The report also says pay for low grade, temporary or informal work tends to be low, income is irregular, and workers are vulnerable to extortion. “In India, some manual workers reported they have been paid in food rather than money,” it says. The study also noted that sanitary workers often face social stigma and discrimination. It said,
This is especially true when sanitation is linked to a caste-based structure and often allocated to castes perceived to be lower in the caste hierarchy, such as in India and Bangladesh, where sanitation work is perceived to belong to the Dalit caste.
This stigma often resulted in inter-generational discrimination, where children of sanitary workers struggle to escape the vicious cycle of limited opportunities and sanitary work. Furthermore, alcoholism and drug addiction to evade the working conditions were common among some sanitary workers, the study said. Reacting to the report, former union minister Jairam Ramesh said all forms of manual scavenging were banned by 2013 legislation-the Prohibition of Employment as Manual Scavengers and their Rehabilitation Act.
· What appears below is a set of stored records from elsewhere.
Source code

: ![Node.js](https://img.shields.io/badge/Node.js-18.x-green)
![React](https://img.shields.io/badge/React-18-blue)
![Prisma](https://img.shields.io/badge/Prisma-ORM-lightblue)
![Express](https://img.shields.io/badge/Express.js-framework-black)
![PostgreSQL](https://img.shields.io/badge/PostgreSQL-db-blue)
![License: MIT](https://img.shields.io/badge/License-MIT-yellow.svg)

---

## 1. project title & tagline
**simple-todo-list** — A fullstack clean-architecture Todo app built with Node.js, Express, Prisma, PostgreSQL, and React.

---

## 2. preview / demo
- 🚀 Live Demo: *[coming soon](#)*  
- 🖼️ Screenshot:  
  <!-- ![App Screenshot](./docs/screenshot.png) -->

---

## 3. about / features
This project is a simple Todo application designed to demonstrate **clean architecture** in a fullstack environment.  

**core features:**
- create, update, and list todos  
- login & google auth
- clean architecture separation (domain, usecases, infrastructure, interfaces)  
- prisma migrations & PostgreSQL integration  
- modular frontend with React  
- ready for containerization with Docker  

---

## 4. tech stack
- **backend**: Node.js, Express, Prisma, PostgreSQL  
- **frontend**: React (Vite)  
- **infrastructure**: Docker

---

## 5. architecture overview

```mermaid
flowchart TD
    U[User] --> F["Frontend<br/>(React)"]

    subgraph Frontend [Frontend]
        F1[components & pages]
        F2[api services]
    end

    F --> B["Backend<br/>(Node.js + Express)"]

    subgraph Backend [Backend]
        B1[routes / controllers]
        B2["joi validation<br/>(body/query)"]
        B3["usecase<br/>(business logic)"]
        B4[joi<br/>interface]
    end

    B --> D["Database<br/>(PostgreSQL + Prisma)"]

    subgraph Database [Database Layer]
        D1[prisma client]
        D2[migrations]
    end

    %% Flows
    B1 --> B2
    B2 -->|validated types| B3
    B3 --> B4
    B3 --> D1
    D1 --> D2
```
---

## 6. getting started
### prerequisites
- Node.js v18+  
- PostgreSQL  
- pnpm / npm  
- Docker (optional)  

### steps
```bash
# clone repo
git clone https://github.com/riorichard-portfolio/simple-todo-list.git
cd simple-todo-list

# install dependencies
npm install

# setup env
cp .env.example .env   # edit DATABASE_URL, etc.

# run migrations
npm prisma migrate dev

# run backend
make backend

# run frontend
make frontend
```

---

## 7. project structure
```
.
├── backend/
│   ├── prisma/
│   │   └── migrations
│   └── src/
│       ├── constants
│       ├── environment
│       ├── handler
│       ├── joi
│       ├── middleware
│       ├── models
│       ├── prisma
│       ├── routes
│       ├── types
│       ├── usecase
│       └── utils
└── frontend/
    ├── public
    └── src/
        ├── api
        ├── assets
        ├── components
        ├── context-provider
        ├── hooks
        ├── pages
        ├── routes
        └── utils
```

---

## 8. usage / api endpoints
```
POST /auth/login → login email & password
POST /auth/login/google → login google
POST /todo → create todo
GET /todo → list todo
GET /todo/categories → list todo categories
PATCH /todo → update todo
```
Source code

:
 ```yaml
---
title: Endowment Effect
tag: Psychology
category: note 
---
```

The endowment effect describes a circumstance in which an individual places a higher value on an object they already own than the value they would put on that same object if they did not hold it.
“We must have zero tolerance policy (towards this menace),” told Mr Ramesh, who as the Rural Development Minister in the UPA government pushed the Bill in Parliament in 2013. In July 2019, a Parliament response by the Ministry of Social Justice and Empowerment stated that the government has identified 54,130 manual scavengers from 170 districts across 18 states in the country.
A separate WaterAid report quoted a study conducted by Dalberg Associates in 2018 and said there was an estimated 5 million sanitary workers across India who often came into “direct contact with human waste, working with no equipment or protection, which exposes them to a wide variety of health hazards and disease”.
Toxic gases in septic tanks and sewers can cause workers to lose consciousness or die, it said adding an estimated three sanitary workers die every five days in the country. Countless more suffer repeated infections and injury, and have their lives cut short by the everyday risks of the job, says the study.
“Family members of the sanitary workers do struggle too, both due to the stigma of the work and due to the life losses or health consequences in their families,” it adds. Raman VR, Head of Policy at WaterAid India said sanitary workers carry out one of the most essential public service in society yet they are forced to work in conditions that puts their health, lives and dignity at risk.